Críticas


UM DIA

De: ZSÓFIA SZILÁGYI
Com: ZSÓFIA SZAMOSI, LEÓ FÜREDI, AMBRUS BARCZA
12.10.2018
Por Maria Caú
O sufocamento do cotidiano numa narrativa tão brilhante quanto difícil de assistir.

“Que diferença um dia faz”, cantava Dinah Washington com intenso otimismo. Pois algumas das melhores obras da história do cinema se utilizam dessa extrema concentração dramática, em geral representando um único dia ou apenas algumas horas em que algo capital ocorre para mudar a vida dos personagens drasticamente. Os exemplos abundam: Festim Diabólico, Um dia de cão, Um dia muito especial, 12 homens e uma sentença. Mais raros, no entanto, são os filmes em que a leveza, os encontros ou o peso do cotidiano são o tema de uma narrativa que se passa num período curto, que gira em torno das vinte e quatro horas que compõem uma revolução solar.

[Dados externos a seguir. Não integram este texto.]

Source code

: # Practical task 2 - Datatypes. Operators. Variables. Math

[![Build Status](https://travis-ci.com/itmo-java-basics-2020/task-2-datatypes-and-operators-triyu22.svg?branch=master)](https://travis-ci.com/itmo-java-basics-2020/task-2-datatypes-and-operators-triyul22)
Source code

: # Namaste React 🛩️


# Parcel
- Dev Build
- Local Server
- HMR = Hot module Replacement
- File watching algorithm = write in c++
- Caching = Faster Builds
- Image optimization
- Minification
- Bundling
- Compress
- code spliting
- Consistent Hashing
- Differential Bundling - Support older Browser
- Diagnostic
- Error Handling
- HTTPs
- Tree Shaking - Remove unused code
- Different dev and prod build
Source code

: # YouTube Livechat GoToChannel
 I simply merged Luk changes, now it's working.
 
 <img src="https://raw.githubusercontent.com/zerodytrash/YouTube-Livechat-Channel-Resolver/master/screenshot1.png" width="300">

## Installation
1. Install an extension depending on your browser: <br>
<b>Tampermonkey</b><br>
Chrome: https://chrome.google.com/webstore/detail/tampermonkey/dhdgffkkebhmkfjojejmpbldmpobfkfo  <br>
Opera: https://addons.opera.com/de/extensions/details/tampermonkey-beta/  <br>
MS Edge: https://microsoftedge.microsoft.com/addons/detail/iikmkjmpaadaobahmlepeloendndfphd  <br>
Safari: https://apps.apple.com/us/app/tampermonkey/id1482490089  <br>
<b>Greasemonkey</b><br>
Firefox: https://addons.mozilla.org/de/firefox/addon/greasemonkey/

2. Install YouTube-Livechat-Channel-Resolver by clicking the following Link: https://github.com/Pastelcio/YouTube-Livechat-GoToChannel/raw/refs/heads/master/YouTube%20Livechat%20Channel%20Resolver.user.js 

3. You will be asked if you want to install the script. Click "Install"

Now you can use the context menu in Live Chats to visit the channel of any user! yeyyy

Um dia é um filme que caminha na corda-bamba entre esses dois polos. Anna (Zsófia Szamosi, em atuação precisa) é uma mãe de três filhos ainda pequenos, professora de italiano, que descobre uma paixão do marido por uma mulher do seu círculo de amizades. Ele lhe jura que era uma paixão passageira, não consumada. Anna então segue seu cotidiano pesado, pleno de tarefas e de um tipo muito específico de solidão (aquele que a mulher passa quando legada ao ambiente doméstico, tendo crianças como sua principal fonte de companhia). Essa correria indistinta, entre o trânsito e as demandas dos filhos carregados de atividades extracurriculares, força a protagonista a varrer seus sentimentos para debaixo do tapete, para vê-los emergir a partir de pequenos e grandes gatilhos, em que ela vê seu casamento ruir junto com o companheirismo que busca no marido repetidamente, muitas vezes em vão.

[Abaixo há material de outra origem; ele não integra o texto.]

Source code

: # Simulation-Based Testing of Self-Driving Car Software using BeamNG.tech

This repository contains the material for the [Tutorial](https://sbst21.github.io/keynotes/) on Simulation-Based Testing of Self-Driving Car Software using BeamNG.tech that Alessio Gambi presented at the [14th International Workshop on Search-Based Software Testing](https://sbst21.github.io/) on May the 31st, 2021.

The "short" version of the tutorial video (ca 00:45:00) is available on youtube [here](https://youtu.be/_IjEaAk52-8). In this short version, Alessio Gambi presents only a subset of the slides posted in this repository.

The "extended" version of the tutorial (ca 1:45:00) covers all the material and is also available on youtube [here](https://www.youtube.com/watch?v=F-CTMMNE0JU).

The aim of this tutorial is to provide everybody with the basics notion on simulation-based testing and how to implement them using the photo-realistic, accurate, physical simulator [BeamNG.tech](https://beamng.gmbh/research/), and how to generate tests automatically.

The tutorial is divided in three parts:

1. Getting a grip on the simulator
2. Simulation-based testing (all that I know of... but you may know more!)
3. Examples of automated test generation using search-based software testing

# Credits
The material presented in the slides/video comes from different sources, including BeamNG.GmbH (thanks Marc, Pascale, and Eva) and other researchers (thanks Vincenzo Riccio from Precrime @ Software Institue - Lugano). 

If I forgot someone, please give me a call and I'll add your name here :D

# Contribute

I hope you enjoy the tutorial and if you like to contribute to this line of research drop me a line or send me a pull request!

A diretora Zsófia Szilágyi constrói tensão com maestria numa narrativa de poucos acontecimentos marcantes. É o terror do enclausuramento provocado pelos labirintos do cotidiano que está em jogo, e a sensação de perda da identidade que acomete as mulheres que se veem ocupadas com seus filhos, sua casa, seu trabalho e seu marido a tal ponto que acabam não reservando nenhum espaço para si mesmas ou para a própria saúde mental. É um horror muito palpável, que embrulha o estômago do espectador de forma muito mais duradoura e permanente do que filmes de susto e assombrações, porquanto muito mais real e reconhecível. Embora, é preciso dizer, o filme aponte para uma clara divisão da plateia por gênero, como facilmente se constata num debate após a sessão. Homens e mulheres não assistem ao mesmo filme, e é natural que assim o seja – e isso pode ser apontado com uma das maiores qualidade da obra.

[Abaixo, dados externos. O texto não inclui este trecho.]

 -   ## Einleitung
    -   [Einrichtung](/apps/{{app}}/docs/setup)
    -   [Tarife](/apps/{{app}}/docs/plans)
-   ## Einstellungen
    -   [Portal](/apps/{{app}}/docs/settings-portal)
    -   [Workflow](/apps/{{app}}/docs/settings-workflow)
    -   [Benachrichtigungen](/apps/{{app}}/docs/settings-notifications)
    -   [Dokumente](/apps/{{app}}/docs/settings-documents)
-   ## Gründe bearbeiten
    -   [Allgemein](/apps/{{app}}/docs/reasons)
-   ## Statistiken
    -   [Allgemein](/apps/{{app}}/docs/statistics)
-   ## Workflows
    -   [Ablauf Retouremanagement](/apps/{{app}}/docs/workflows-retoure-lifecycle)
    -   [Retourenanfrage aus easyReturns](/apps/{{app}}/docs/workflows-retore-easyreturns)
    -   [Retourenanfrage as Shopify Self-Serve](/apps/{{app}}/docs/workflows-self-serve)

A fotografia atua organicamente nessa mesma direção, nos mantendo bastante próximos de Anna, de forma a entendermos as frágeis tessituras das relações em que ela se enreda – seja com a sogra, seja com um colega de trabalho com quem almoça – e o progressivo agravamento do seu apartamento e da sua instabilidade mental. A direção é magistral em reger esse progressivo adensar, de forma tal que Um dia é tão brilhante quanto difícil de assistir. Trata-se de um título que intensamente interroga o cotidiano e suas armadilhas de opressão, abrindo uma discussão difícil e necessária. Um desses filmes que você recomenda para todos os amigos, mas tem extrema dificuldade de rever por conta do profundo desconforto da experiência de fruição. A sutil sofisticação da narrativa, certamente uma das mais impressionantes do ano, está justamente aí: não conceder ao espectador uma experiência prazerosa ou particularmente excitante, mas afogá-lo lentamente num universo sufocante que ele (ou pelo menos ela) conhece (mais ou menos) bem.